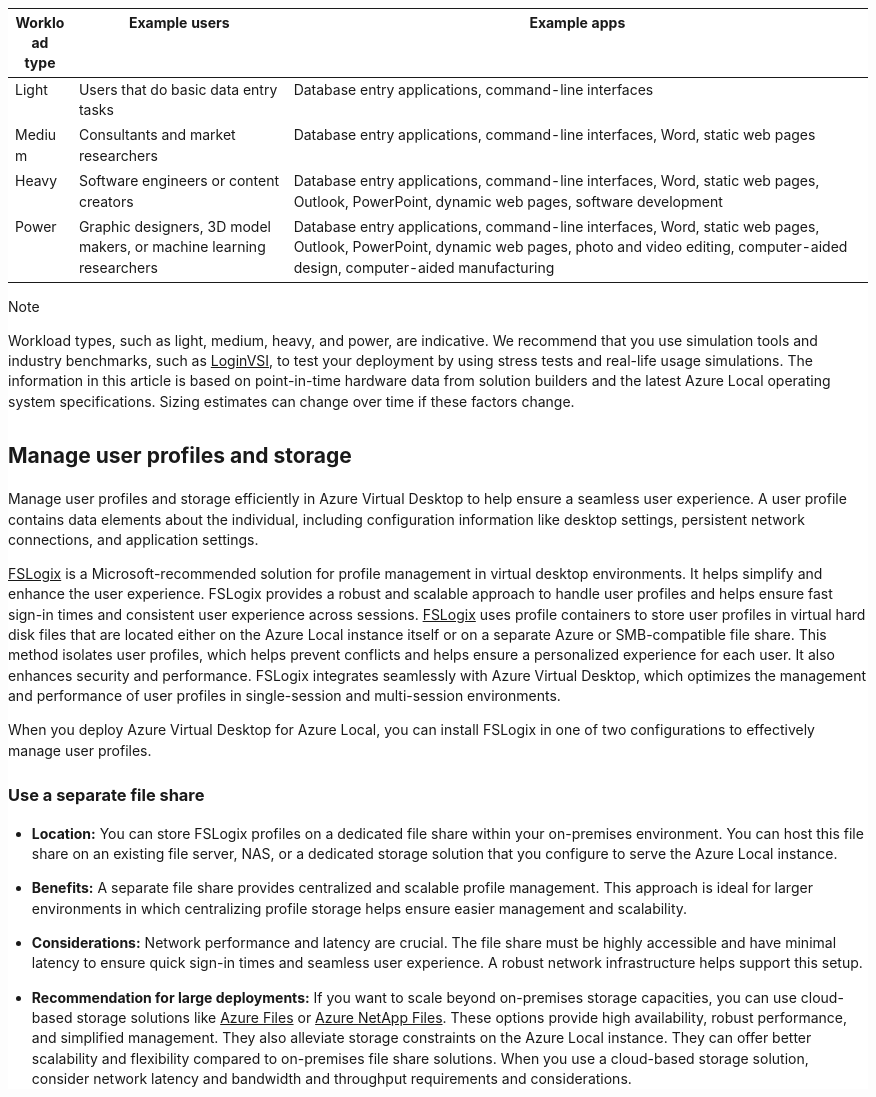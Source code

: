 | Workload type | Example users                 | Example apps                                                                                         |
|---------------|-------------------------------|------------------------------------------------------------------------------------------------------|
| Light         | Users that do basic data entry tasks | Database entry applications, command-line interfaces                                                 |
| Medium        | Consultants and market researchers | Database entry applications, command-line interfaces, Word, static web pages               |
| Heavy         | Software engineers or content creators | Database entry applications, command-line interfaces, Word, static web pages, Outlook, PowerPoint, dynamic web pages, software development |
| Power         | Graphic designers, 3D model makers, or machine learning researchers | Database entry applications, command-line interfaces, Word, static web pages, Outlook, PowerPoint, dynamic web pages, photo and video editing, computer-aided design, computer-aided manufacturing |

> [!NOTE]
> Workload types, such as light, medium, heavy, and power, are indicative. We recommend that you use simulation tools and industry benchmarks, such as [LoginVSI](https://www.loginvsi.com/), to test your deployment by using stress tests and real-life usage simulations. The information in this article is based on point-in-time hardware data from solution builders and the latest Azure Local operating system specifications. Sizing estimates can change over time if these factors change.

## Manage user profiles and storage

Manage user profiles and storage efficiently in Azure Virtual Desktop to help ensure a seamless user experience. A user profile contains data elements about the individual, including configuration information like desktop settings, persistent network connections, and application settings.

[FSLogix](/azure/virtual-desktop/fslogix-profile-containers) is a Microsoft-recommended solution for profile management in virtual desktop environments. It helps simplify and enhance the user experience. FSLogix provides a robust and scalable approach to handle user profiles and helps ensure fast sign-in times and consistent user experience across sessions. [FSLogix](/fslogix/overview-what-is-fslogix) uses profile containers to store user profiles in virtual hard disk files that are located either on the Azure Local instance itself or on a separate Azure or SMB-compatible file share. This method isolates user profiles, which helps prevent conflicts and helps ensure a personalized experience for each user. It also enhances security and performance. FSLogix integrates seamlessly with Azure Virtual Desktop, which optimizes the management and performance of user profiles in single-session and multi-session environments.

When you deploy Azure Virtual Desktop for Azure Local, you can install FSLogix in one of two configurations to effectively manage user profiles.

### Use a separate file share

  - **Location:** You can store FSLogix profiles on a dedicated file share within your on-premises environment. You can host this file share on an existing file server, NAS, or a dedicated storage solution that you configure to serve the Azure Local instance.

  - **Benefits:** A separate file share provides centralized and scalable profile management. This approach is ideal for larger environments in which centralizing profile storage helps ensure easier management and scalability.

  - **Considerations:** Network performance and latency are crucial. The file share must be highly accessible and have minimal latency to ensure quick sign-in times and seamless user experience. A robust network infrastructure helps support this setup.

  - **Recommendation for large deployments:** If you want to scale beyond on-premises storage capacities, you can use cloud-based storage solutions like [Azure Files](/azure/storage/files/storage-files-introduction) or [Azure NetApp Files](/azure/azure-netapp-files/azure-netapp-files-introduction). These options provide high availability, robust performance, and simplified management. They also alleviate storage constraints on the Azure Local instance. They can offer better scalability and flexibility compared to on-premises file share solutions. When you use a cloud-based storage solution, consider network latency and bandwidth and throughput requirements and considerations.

- [WHAT YOU NEED TO DO] Restate every record above word for word, without images.

- [SOLUTION FOR THIS TASK]
Source code

: | Workload type | Example users                 | Example apps                                                                                         |
|---------------|-------------------------------|------------------------------------------------------------------------------------------------------|
| Light         | Users that do basic data entry tasks | Database entry applications, command-line interfaces                                                 |
| Medium        | Consultants and market researchers | Database entry applications, command-line interfaces, Word, static web pages               |
| Heavy         | Software engineers or content creators | Database entry applications, command-line interfaces, Word, static web pages, Outlook, PowerPoint, dynamic web pages, software development |
| Power         | Graphic designers, 3D model makers, or machine learning researchers | Database entry applications, command-line interfaces, Word, static web pages, Outlook, PowerPoint, dynamic web pages, photo and video editing, computer-aided design, computer-aided manufacturing |

> [!NOTE]
> Workload types, such as light, medium, heavy, and power, are indicative. We recommend that you use simulation tools and industry benchmarks, such as [LoginVSI](https://www.loginvsi.com/), to test your deployment by using stress tests and real-life usage simulations. The information in this article is based on point-in-time hardware data from solution builders and the latest Azure Local operating system specifications. Sizing estimates can change over time if these factors change.

## Manage user profiles and storage

Manage user profiles and storage efficiently in Azure Virtual Desktop to help ensure a seamless user experience. A user profile contains data elements about the individual, including configuration information like desktop settings, persistent network connections, and application settings.

[FSLogix](/azure/virtual-desktop/fslogix-profile-containers) is a Microsoft-recommended solution for profile management in virtual desktop environments. It helps simplify and enhance the user experience. FSLogix provides a robust and scalable approach to handle user profiles and helps ensure fast sign-in times and consistent user experience across sessions. [FSLogix](/fslogix/overview-what-is-fslogix) uses profile containers to store user profiles in virtual hard disk files that are located either on the Azure Local instance itself or on a separate Azure or SMB-compatible file share. This method isolates user profiles, which helps prevent conflicts and helps ensure a personalized experience for each user. It also enhances security and performance. FSLogix integrates seamlessly with Azure Virtual Desktop, which optimizes the management and performance of user profiles in single-session and multi-session environments.

When you deploy Azure Virtual Desktop for Azure Local, you can install FSLogix in one of two configurations to effectively manage user profiles.

### Use a separate file share

  - **Location:** You can store FSLogix profiles on a dedicated file share within your on-premises environment. You can host this file share on an existing file server, NAS, or a dedicated storage solution that you configure to serve the Azure Local instance.

  - **Benefits:** A separate file share provides centralized and scalable profile management. This approach is ideal for larger environments in which centralizing profile storage helps ensure easier management and scalability.

  - **Considerations:** Network performance and latency are crucial. The file share must be highly accessible and have minimal latency to ensure quick sign-in times and seamless user experience. A robust network infrastructure helps support this setup.

  - **Recommendation for large deployments:** If you want to scale beyond on-premises storage capacities, you can use cloud-based storage solutions like [Azure Files](/azure/storage/files/storage-files-introduction) or [Azure NetApp Files](/azure/azure-netapp-files/azure-netapp-files-introduction). These options provide high availability, robust performance, and simplified management. They also alleviate storage constraints on the Azure Local instance. They can offer better scalability and flexibility compared to on-premises file share solutions. When you use a cloud-based storage solution, consider network latency and bandwidth and throughput requirements and considerations.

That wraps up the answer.